Some more images from recent life sessions. I have cut down my attendance to these lately as I feel am getting into a bit of a rut- though the sessions always test your observational skills and the restricted timeline pushes your workrate.
I have intended to use a few of the sketches at home to develop some fresh approaches. Not much progress on this at the moment.
Though I did get my old sketch books out and had a look through the other day. Every journey starts with a single step…
The other side of the De la Warr Pavilion complex in Bexhill, East Sussex, at the opposite end of the day from my last post. The hot afternoon light coming in over the sailing club and the and the yacht masts adding to the visual commotion of chimney pots, lamp posts and flagpoles. On windier days you can hear ghostly ringing as rigging ropes slap against the hollow aluminium masts.
I did this scene plein air and posted it a few weeks back. The field of view was much wider on that one as I am a sucker for chimney pots and thought those buildings provided a good coda. This one is much tighter and focusses on the area which really got my interest. The light on the sea in the background also caught my eye when I was strolling along the prom on an earlier occasion. However, when I sat down to paint, the sea was dark, the lighting effect only came out later. Anyway, I included it on this one.
We went out to a bar in Liverpool the other night with some friends and enjoyed a few drinks and a little music. I thought that I would paint the scene and here is the first go. I may yet make some of the background colour more definite as it looks like a yellow mist is descending as it did after the fourth bottle of wine.

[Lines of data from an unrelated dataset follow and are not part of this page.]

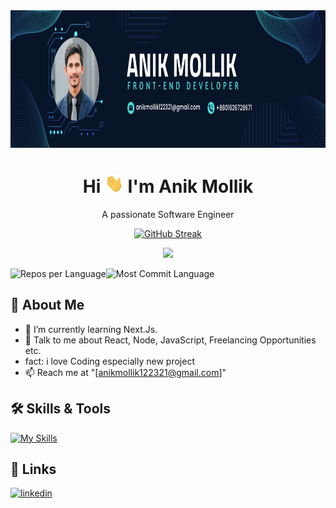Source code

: <div align="center">
 <img src="./image/banner.png" alt="Cover Photo" width="100%" height="220px">

# Hi <img src="hi.gif" alt="Cover Photo" width="30" height="30px"> I'm Anik Mollik
A passionate Software Engineer

[![GitHub Streak](https://github-readme-streak-stats.herokuapp.com?user=anikmk&theme=ocean-dark)](https://git.io/streak-stats)

![](http://github-profile-summary-cards.vercel.app/api/cards/profile-details?username=anikmk&theme=ocean_dark)

<div style="display:flex">
  <img src="http://github-profile-summary-cards.vercel.app/api/cards/most-commit-language?username=anikmk&theme=ocean_dark" alt="Repos per Language" style="">
  <img src="http://github-profile-summary-cards.vercel.app/api/cards/stats?username=anikmk&theme=ocean_dark" alt="Most Commit Language" style="">
</div>

</div>

## 🚀 About Me
- 🌱 I’m currently learning Next.Js.
- 💬 Talk to me about React, Node, JavaScript, Freelancing Opportunities etc.
- fact: i love Coding especially new project 
- 📫 Reach me at "[anikmollik122321@gmail.com]"


## 🛠 Skills & Tools

[![My Skills](https://skillicons.dev/icons?i=js,html,css,nodejs,bootstrap,tailwind)](https://skillicons.dev)


## 🔗 Links

[![linkedin](https://img.shields.io/badge/linkedin-0A66C2?style=for-the-badge&logo=linkedin&logoColor=white)](https://www.linkedin.com/in/anik-mollik-5bb195252/)


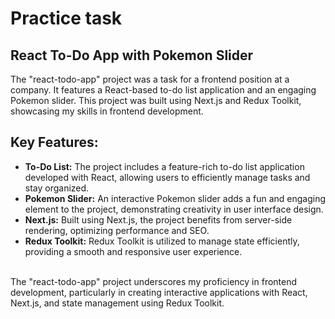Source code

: # Practice task
## React To-Do App with Pokemon Slider
The "react-todo-app" project was a task for a frontend position at a company. It features a React-based to-do list application and an engaging Pokemon slider. This project was built using Next.js and Redux Toolkit, showcasing my skills in frontend development.

## Key Features:
- **To-Do List:** The project includes a feature-rich to-do list application developed with React, allowing users to efficiently manage tasks and stay organized.
- **Pokemon Slider:** An interactive Pokemon slider adds a fun and engaging element to the project, demonstrating creativity in user interface design.
- **Next.js:** Built using Next.js, the project benefits from server-side rendering, optimizing performance and SEO.
- **Redux Toolkit:** Redux Toolkit is utilized to manage state efficiently, providing a smooth and responsive user experience.
<br />
The "react-todo-app" project underscores my proficiency in frontend development, particularly in creating interactive applications with React, Next.js, and state management using Redux Toolkit.




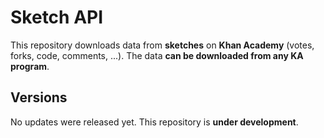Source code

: # Sketch API
This repository downloads data from **sketches** on **Khan Academy** (votes, forks, code, comments, ...). The data **can be downloaded from any KA program**. 

## Versions
No updates were released yet. This repository is **under development**.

In June I awoke to a glorious morning, gathered my paints and cycled to a spot where I knew at least a couple of good paintings lurked. When I got near, I dropped down onto the low lying marshland behind the coastal belt and suddenly could barely see in front of my nose because of the mist.
I stayed close to the coastal belt and painted the image below which I posted in June. I wouldnt have bothered normally. It was a fight from beginning to end as the paint took ages to dry because of the cold and humidity. As I packed up to go the sun at last broke through. The light on the grasses and nettles threw up interesting patterns and I took a few photos.

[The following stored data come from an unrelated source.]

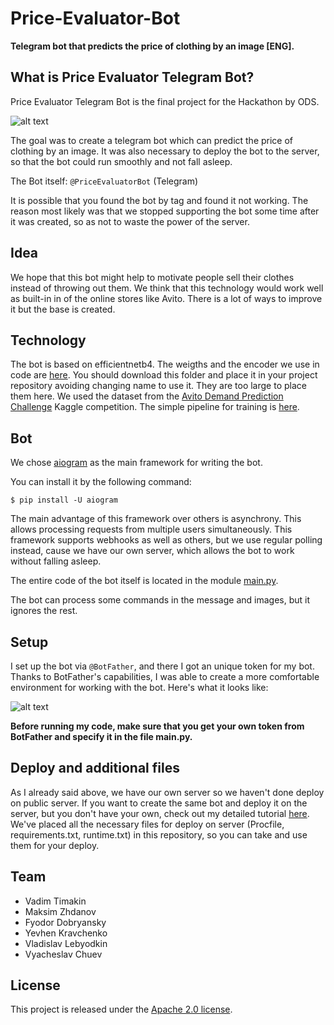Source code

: # Price-Evaluator-Bot

**Telegram bot that predicts the price of clothing by an image [ENG].**

What is Price Evaluator Telegram Bot?
-----------------------------------------
Price Evaluator Telegram Bot is the final project for the Hackathon by ODS.

![alt text](https://github.com/t0efL/Price-Evaluator-Bot/blob/main/images/ods.jpg)

The goal was to create a telegram bot which can predict the price of clothing by an image. It was also necessary to deploy the bot to the server, so that the bot could run smoothly and not fall asleep.

The Bot itself: `@PriceEvaluatorBot` (Telegram)

It is possible that you found the bot by tag and found it not working. The reason most likely was that we stopped supporting the bot some time after it was created, so as not to waste the power of the server.

Idea
-----
We hope that this bot might help to motivate people sell their clothes instead of throwing out them. We think that this technology would work well as built-in in of the online stores like Avito. There is a lot of ways to improve it but the base is created.

Technology
-------
The bot is based on efficientnetb4. The weigths and the encoder we use in code are [here](https://drive.google.com/drive/folders/1mtsRFAt-K7MCR8En2qmsqSwjtti4RhAH?usp=sharing). You should download this folder and place it in your project repository avoiding changing name to use it. They are too large to place them here. We used the dataset from the [Avito Demand Prediction Challenge](https://www.kaggle.com/c/avito-demand-prediction) Kaggle competition. The simple pipeline for training is [here](https://github.com/t0efL/Price-Evaluator-Bot).

Bot
---
We chose [aiogram](https://docs.aiogram.dev/en/latest/index.html) as the main framework for writing the bot.

You can install it by the following command:

`$ pip install -U aiogram`

The main advantage of this framework over others is asynchrony. This allows processing requests from multiple users simultaneously. This framework supports webhooks as well as others, but we use regular polling instead, cause we have our own server, which allows the bot to work without falling asleep.

The entire code of the bot itself is located in the module [main.py](https://github.com/t0efL/Price-Evaluator-Bot/blob/main/main.py).

The bot can process some commands in the message and images, but it ignores the rest.

Setup
----------------
I set up the bot via `@BotFather`, and there I got an unique token for my bot.
Thanks to BotFather's capabilities, I was able to create a more comfortable environment for working with the bot. Here's what it looks like:

![alt text](https://github.com/t0efL/Price-Evaluator-Bot/blob/main/images/interface.jpg)

**Before running my code, make sure that you get your own token from BotFather and specify it in the file main.py.**

Deploy and additional files
---------------------------
As I already said above, we have our own server so we haven't done deploy on public server. If you want to create the same bot and deploy it on the server, but you don't have your own, check out my detailed tutorial [here](https://github.com/t0efL/Style-Transfer-Telegram-Bot). We've placed all the neсessary files for deploy on server (Procfile, requirements.txt, runtime.txt) in this repository, so you can take and use them for your deploy.

Team
--------
- Vadim Timakin
- Maksim Zhdanov
- Fyodor Dobryansky
- Yevhen Kravchenko
- Vladislav Lebyodkin
- Vyacheslav Chuev

License
----------
This project is released under the [Apache 2.0 license](https://github.com/t0efL/Price-Evaluator-Bot/blob/main/LICENSE).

This one may be green but with all the activity it isnt calming. Now I’m thinking there may be too much green.
I have a number of hydrangeas in the garden but they are predominately pink despite adding buckets of aluminium salts to to turn them blue, the colour I prefer. Someone recently told me that the soil also needs to be acidic, so that may be my next approach, but the other day as I was crawling amongst the undergrowth I discovered I actually had a small blue hydrangea which I think was a gift from a visitor. So you got a painting. There may be more of these if I discover the trick of turning the rest blue.
Talking of more: here’s another attempt at my lush gladioli, the subject of the last post. There were a few issues with the first one, despite the overall effect of the main blooms that I was very satisfied with.
My gladioli have started flowering so I have been tempted to paint them. I have not been satisfied with earlier attempts. This time: well its a bit nearer where I want to be. I started with a simpler background – though I complicated it towards the end. Also focusing in on a few blooms helped. There may be more attempts, though the winds and the rain have taken their toll on the flowers. Still, at least the lawn looks a little healthier.
Another calming painting – well that’s the intention. I did this quickly just to see how it would work out. It comes from a couple of photos taken on an earlier outing when I did some watercolour paintings on a quiet summer’s morning. Hopefully there will be a few more to come, but not this week if the forecast is to be believed.